Historic systems tended to be weak on the last point.
Examples
Amiga. Well-architected platform. Bundled dev tools were weak, but
sufficient for a skilled user to bootstrap. Strong third-party tools
available.
Atari ST. Well-architected platform. Did it ship with dev tools?
Strong third party tools available.
Other systems that fall short,
Apple IIGS. Bundled dev tools were weak, but sufficient for a skilled
user to bootstrap. Better after market tools were available. Limited
by legacy constraints of being an Apple II system. Strong audio.

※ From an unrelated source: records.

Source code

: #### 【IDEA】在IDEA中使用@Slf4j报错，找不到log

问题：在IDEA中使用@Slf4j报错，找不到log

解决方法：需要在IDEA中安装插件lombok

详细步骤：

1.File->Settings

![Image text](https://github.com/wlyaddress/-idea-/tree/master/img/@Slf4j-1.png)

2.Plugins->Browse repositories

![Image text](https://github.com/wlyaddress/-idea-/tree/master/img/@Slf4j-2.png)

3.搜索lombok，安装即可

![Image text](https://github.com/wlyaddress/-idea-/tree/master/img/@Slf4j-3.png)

MacOS Classic. System came with no dev tools. Original arch was 68k,
similar to Amiga/Atari. After System 7, you could install python to
break out of the sandbox and do as you liked. Tutorial for creating a
dev env in emulation, http://beyondloom.com/blog/thinkc.html
VGA PC era. DOS, OS/2, Win95 and Win98 shipped with a quirky machine
code monitor. Even by the birth of the 386, the PC platform was awash
with legacy complications (e.g. a20, gdt, 640k barrier), increasing
the barrier to entry. Batch and REXX could be used for scripting.
Strong third-party tools available, some at low cost (Turbo Pascal).

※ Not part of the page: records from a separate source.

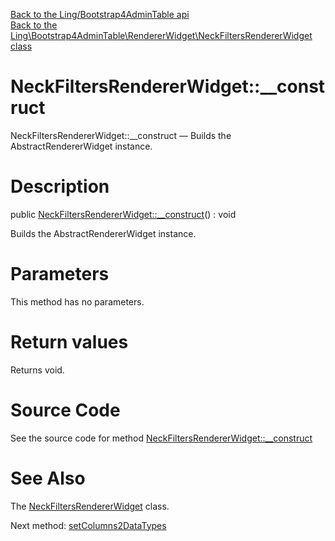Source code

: [Back to the Ling/Bootstrap4AdminTable api](https://github.com/lingtalfi/Bootstrap4AdminTable/blob/master/doc/api/Ling/Bootstrap4AdminTable.md)<br>
[Back to the Ling\Bootstrap4AdminTable\RendererWidget\NeckFiltersRendererWidget class](https://github.com/lingtalfi/Bootstrap4AdminTable/blob/master/doc/api/Ling/Bootstrap4AdminTable/RendererWidget/NeckFiltersRendererWidget.md)


NeckFiltersRendererWidget::__construct
================



NeckFiltersRendererWidget::__construct — Builds the AbstractRendererWidget instance.




Description
================


public [NeckFiltersRendererWidget::__construct](https://github.com/lingtalfi/Bootstrap4AdminTable/blob/master/doc/api/Ling/Bootstrap4AdminTable/RendererWidget/NeckFiltersRendererWidget/__construct.md)() : void




Builds the AbstractRendererWidget instance.




Parameters
================

This method has no parameters.


Return values
================

Returns void.








Source Code
===========
See the source code for method [NeckFiltersRendererWidget::__construct](https://github.com/lingtalfi/Bootstrap4AdminTable/blob/master/RendererWidget/NeckFiltersRendererWidget.php#L24-L28)


See Also
================

The [NeckFiltersRendererWidget](https://github.com/lingtalfi/Bootstrap4AdminTable/blob/master/doc/api/Ling/Bootstrap4AdminTable/RendererWidget/NeckFiltersRendererWidget.md) class.

Next method: [setColumns2DataTypes](https://github.com/lingtalfi/Bootstrap4AdminTable/blob/master/doc/api/Ling/Bootstrap4AdminTable/RendererWidget/NeckFiltersRendererWidget/setColumns2DataTypes.md)<br>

Sound blaster became a defacto standard late in this platform's life.
The game Transport Tycoon illustrates the power and flexibility that
were possible on this platform. Example of a no-tools bootstarp on
DOS: https://github.com/mniip/BOOTSTRA.
JVM, CLR. You can build a universe within these systems. A challenge:
they tend to live on top of yachts. With a lot of effort, you can
create a stripped linux foundation and achieve a high level of
mechanical sympathy. Examples: LMAX, INET.
MikeOS
TempleOS
Past systems of this form were vulnerable to malware. This is not an
inherent flaw of this niche. Consider if we created a multiprocessor
system, with limited memory maps. You could sandbox a process to a
specific core with a limited memory map.
There have not been any strong examples of this category since ubiquitous
internet.
Introducing networking to a dinghy presents several special challenge:
Finding a balance between synchronous and asynchronous concerns,
For responsiveness IO, a dinghy will tend to bring a synchronous
attitude to IO. For example, polling to see whether the down arrow
key is currently depressed.
But networking is most effective when it is asynchronous. Example:
requesting a call-back when a new message arrives.
Security,
Once you are on the network, security becomes a high priority,
because it is so easy to get owned. The successful Windows 95/98
line of computers were killed off essentially over this issue in
favour of Microsoft's yacht platform, Windows NT.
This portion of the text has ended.